WORK TASK> Every record, apart from its pictures, should be repeated exactly.

________________

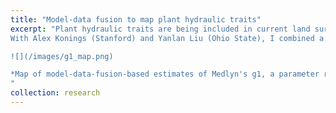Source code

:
```yaml
---
title: "Model-data fusion to map plant hydraulic traits"
excerpt: "Plant hydraulic traits are being included in current land surface models, but the values of those traits at different places are largely unknown. 
With Alex Konings (Stanford) and Yanlan Liu (Ohio State), I combined a simple plant hydraulic model with observations from the AMSR series of satellites to estimate values of several plant traits around the world. We found that the spatial distribution of trait values does not correspond well to commonly used classifications of plant functional types.

![](/images/g1_map.png)

*Map of model-data-fusion-based estimates of Medlyn's g1, a parameter related to stomatal opening*
"
collection: research
---
```

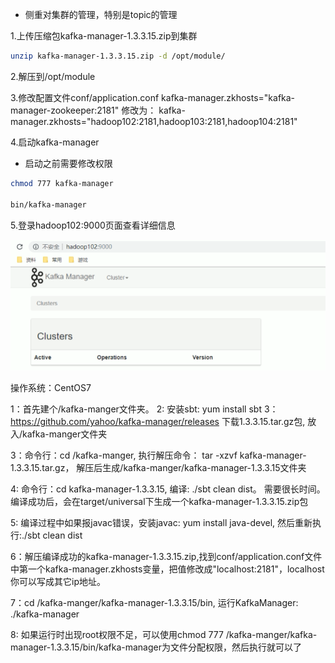 - 侧重对集群的管理，特别是topic的管理

1.上传压缩包kafka-manager-1.3.3.15.zip到集群

```bash
unzip kafka-manager-1.3.3.15.zip -d /opt/module/
```

2.解压到/opt/module

3.修改配置文件conf/application.conf
kafka-manager.zkhosts="kafka-manager-zookeeper:2181"
修改为：
kafka-manager.zkhosts="hadoop102:2181,hadoop103:2181,hadoop104:2181"

4.启动kafka-manager

- 启动之前需要修改权限

```bash
chmod 777 kafka-manager

bin/kafka-manager
```

5.登录hadoop102:9000页面查看详细信息



![1569760160796](img/kafka/28.png)





操作系统：CentOS7

1：首先建个/kafka-manger文件夹。
2: 安装sbt: yum install sbt
3：https://github.com/yahoo/kafka-manager/releases 下载1.3.3.15.tar.gz包, 放入/kafka-manger文件夹

3：命令行：cd /kafka-manger, 执行解压命令： tar -xzvf kafka-manager-1.3.3.15.tar.gz， 解压后生成/kafka-manger/kafka-manager-1.3.3.15文件夹

4: 命令行：cd kafka-manager-1.3.3.15, 编译: ./sbt clean dist。 需要很长时间。 编译成功后，会在target/universal下生成一个kafka-manager-1.3.3.15.zip包

5: 编译过程中如果报javac错误，安装javac: yum install java-devel, 然后重新执行:./sbt clean dist

6：解压编译成功的kafka-manager-1.3.3.15.zip,找到conf/application.conf文件中第一个kafka-manager.zkhosts变量，把值修改成"localhost:2181"，localhost你可以写成其它ip地址。 

7：cd /kafka-manger/kafka-manager-1.3.3.15/bin, 运行KafkaManager: ./kafka-manager

8: 如果运行时出现root权限不足，可以使用chmod 777 /kafka-manger/kafka-manager-1.3.3.15/bin/kafka-manager为文件分配权限，然后执行就可以了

________________

SOLUTION FOR THIS TASK>
Source code

:
```yaml
---
title: "Model-data fusion to map plant hydraulic traits"
excerpt: "Plant hydraulic traits are being included in current land surface models, but the values of those traits at different places are largely unknown. 
With Alex Konings (Stanford) and Yanlan Liu (Ohio State), I combined a simple plant hydraulic model with observations from the AMSR series of satellites to estimate values of several plant traits around the world. We found that the spatial distribution of trait values does not correspond well to commonly used classifications of plant functional types.

![](/images/g1_map.png)

*Map of model-data-fusion-based estimates of Medlyn's g1, a parameter related to stomatal opening*
"
collection: research
---
```

 - 侧重对集群的管理，特别是topic的管理

1.上传压缩包kafka-manager-1.3.3.15.zip到集群

```bash
unzip kafka-manager-1.3.3.15.zip -d /opt/module/
```

2.解压到/opt/module

3.修改配置文件conf/application.conf
kafka-manager.zkhosts="kafka-manager-zookeeper:2181"
修改为：
kafka-manager.zkhosts="hadoop102:2181,hadoop103:2181,hadoop104:2181"

4.启动kafka-manager

- 启动之前需要修改权限

```bash
chmod 777 kafka-manager

bin/kafka-manager
```

5.登录hadoop102:9000页面查看详细信息



![1569760160796](img/kafka/28.png)





操作系统：CentOS7

1：首先建个/kafka-manger文件夹。
2: 安装sbt: yum install sbt
3：https://github.com/yahoo/kafka-manager/releases 下载1.3.3.15.tar.gz包, 放入/kafka-manger文件夹

3：命令行：cd /kafka-manger, 执行解压命令： tar -xzvf kafka-manager-1.3.3.15.tar.gz， 解压后生成/kafka-manger/kafka-manager-1.3.3.15文件夹

4: 命令行：cd kafka-manager-1.3.3.15, 编译: ./sbt clean dist。 需要很长时间。 编译成功后，会在target/universal下生成一个kafka-manager-1.3.3.15.zip包

5: 编译过程中如果报javac错误，安装javac: yum install java-devel, 然后重新执行:./sbt clean dist

6：解压编译成功的kafka-manager-1.3.3.15.zip,找到conf/application.conf文件中第一个kafka-manager.zkhosts变量，把值修改成"localhost:2181"，localhost你可以写成其它ip地址。 

7：cd /kafka-manger/kafka-manager-1.3.3.15/bin, 运行KafkaManager: ./kafka-manager

8: 如果运行时出现root权限不足，可以使用chmod 777 /kafka-manger/kafka-manager-1.3.3.15/bin/kafka-manager为文件分配权限，然后执行就可以了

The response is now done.